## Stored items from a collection
_ _ _ _ _ _ _

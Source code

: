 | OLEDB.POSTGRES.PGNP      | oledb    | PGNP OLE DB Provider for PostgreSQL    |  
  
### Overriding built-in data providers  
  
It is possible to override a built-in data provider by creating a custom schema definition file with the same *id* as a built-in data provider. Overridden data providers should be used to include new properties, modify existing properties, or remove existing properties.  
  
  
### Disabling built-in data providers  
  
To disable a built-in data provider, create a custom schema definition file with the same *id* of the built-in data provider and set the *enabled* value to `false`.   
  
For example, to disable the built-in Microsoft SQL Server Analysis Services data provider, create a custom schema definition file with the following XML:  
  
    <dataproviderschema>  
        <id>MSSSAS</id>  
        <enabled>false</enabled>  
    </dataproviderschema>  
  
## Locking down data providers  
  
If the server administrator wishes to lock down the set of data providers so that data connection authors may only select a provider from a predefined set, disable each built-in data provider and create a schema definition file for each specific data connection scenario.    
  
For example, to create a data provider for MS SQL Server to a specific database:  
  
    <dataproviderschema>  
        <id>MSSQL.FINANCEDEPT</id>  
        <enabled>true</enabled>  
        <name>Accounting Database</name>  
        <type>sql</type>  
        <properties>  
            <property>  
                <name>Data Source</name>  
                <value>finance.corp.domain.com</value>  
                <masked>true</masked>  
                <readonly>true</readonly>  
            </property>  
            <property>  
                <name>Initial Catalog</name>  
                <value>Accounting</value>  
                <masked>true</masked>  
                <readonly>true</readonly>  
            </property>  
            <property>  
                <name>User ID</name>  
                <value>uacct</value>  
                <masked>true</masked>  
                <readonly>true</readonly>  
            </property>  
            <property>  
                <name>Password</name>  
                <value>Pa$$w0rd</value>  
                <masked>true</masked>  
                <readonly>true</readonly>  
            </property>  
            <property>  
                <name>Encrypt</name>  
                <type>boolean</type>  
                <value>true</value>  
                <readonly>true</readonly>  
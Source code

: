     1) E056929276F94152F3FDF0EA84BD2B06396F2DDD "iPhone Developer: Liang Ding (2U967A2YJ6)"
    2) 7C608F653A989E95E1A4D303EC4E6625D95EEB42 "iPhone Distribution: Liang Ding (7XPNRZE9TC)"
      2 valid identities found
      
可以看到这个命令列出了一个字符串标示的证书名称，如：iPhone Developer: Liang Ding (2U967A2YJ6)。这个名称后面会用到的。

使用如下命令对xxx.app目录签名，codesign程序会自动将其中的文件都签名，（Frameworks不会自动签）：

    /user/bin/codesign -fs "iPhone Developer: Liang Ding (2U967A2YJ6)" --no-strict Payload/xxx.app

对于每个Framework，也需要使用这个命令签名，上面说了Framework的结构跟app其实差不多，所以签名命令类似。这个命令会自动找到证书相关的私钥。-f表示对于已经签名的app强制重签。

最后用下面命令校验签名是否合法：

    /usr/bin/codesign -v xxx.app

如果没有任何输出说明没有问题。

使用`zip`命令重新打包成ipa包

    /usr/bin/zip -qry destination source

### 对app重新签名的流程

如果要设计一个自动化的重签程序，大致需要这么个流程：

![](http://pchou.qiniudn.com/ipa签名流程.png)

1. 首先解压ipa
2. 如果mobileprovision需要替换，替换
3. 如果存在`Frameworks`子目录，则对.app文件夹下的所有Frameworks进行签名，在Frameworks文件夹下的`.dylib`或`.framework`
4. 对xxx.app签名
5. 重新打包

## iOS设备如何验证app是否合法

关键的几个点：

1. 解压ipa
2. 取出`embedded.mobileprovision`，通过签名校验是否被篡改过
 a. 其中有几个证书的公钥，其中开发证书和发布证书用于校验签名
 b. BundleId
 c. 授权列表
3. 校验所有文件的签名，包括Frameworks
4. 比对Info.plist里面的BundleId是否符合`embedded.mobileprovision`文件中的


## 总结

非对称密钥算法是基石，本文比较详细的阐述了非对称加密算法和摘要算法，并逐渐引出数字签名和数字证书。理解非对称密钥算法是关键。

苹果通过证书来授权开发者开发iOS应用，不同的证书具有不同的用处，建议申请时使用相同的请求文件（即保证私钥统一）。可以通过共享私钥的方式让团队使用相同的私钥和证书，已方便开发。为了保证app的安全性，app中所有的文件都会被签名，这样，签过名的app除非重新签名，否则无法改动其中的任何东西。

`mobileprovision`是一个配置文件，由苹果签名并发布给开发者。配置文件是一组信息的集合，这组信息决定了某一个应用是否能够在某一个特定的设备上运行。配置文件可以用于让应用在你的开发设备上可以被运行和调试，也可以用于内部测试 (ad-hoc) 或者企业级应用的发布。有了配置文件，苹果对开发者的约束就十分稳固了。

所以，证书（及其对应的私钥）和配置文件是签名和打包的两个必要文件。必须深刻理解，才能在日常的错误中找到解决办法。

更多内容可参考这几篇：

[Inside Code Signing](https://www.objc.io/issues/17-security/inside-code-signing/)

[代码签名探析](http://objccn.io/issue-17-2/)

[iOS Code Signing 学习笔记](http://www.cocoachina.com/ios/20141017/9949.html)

_ _ _ _ _ _ _

## PROBLEM STATEMENT
Search the entries for the word "create", then copy every line in which it is found.

## RESPONSE TO THE EXERCISE
To disable a built-in data provider, create a custom schema definition file with the same *id* of the built-in data provider and set the *enabled* value to `false`.   
For example, to disable the built-in Microsoft SQL Server Analysis Services data provider, create a custom schema definition file with the following XML:  
If the server administrator wishes to lock down the set of data providers so that data connection authors may only select a provider from a predefined set, disable each built-in data provider and create a schema definition file for each specific data connection scenario.    
For example, to create a data provider for MS SQL Server to a specific database:  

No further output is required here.